I smiled politely and answered, “I’d actually like him here to do it with me.”
He is involved in the decisions we make about our wedding, but because everything is happening here, I am doing most of the grunt work on my own.
|Or I recruit a wonderful friend to come do the fun things with me like tasting catering. Imagine if I’d had to do this all alone!|
The logistics. We have some unusual details to work out.
Which elements of the ceremony should be bilingual? How are we going to make sure everyone has fun when communication might be an issue? Where are the Germans going to stay? Should we plan a whole week’s agenda to entertain them? How can we make this more affordable for our friends and family? In which country should we get our wedding license? How does this affect immigration issues?
The negotiation. We both come to this with different ideas about what a wedding looks like (and so do our families and friends), so we are really getting to practice the art of compromise.
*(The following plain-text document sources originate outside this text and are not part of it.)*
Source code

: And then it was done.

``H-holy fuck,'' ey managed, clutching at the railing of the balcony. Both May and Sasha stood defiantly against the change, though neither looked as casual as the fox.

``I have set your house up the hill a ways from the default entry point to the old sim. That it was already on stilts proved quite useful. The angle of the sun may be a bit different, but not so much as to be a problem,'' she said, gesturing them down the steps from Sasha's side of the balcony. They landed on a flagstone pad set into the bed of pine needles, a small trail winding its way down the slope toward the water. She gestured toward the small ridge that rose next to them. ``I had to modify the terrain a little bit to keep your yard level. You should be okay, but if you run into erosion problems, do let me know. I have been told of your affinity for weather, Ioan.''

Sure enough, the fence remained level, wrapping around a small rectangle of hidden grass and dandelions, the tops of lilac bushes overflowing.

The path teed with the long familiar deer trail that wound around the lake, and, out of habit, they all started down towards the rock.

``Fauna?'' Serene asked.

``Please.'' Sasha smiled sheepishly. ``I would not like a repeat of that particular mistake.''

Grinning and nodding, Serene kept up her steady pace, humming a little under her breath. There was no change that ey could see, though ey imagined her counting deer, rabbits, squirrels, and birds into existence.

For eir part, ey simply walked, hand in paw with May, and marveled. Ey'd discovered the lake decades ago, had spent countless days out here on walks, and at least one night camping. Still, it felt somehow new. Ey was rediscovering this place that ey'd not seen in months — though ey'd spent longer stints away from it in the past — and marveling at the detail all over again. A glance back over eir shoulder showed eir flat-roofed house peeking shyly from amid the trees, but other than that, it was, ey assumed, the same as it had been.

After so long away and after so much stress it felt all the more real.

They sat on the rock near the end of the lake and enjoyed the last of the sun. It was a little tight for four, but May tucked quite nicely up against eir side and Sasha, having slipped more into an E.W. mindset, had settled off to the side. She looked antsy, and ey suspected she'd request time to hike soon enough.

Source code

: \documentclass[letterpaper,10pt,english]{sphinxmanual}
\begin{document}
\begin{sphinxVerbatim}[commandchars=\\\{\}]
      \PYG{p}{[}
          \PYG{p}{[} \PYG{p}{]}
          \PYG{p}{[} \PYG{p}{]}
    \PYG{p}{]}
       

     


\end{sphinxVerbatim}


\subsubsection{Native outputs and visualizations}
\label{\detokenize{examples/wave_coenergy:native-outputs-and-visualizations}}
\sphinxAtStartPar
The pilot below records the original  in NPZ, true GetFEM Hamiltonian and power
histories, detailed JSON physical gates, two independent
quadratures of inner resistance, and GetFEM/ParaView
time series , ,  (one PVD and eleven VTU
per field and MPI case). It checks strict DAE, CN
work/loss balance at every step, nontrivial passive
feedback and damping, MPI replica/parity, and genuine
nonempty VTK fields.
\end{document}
The American expectation of an over-the-top wedding, the social media-syndrome that feeds these expectations, and the ever-growing wedding industry that has cashed in on it all… are absurd. But there’s something about looking at everyone’s beautiful Facebook albums and Pinterest boards that makes me want it all too!
And my dear fiance has had a hard time with how (wie?!) “x” could possibly be that expensive and why (warum?!) we need to uphold “y & z” traditions. Weddings are generally low-key in Germany.
Beyond the surface-level of what the wedding should look like and how much it should cost, there are also some deeper things to negotiate about the wedding. I can’t imagine a wedding without vows. Vows aren’t a part of the German liturgy though. They say “I do” – but there’s nothing like the repeated, “I promise to … for rich or for poor … etc.” This is a point of negotiation that has led to questions like, what is it that makes you married? and what is the nature of the sacrament? what do the people do and what does God do in a wedding ceremony? These aren’t just intercultural issues, but questions that people from different denominational backgrounds might also face (especially if they are both theologians!)
This challenge actually leads to some really positive conversations. We both get to examine our traditions and expectations and ask ourselves, “is this really important for both of us?” and “can we both find meaning in this?” If the answer is no to both of these questions, then we’re not keeping tradition for tradition’s sake. Freedom!
The realization. In all of this, I am learning again and again that “our way” isn’t the “only way.” I don’t think I’ll ever stop brushing up against this. Sometimes its still shocking; sometimes its so refreshing… but the realization is always there.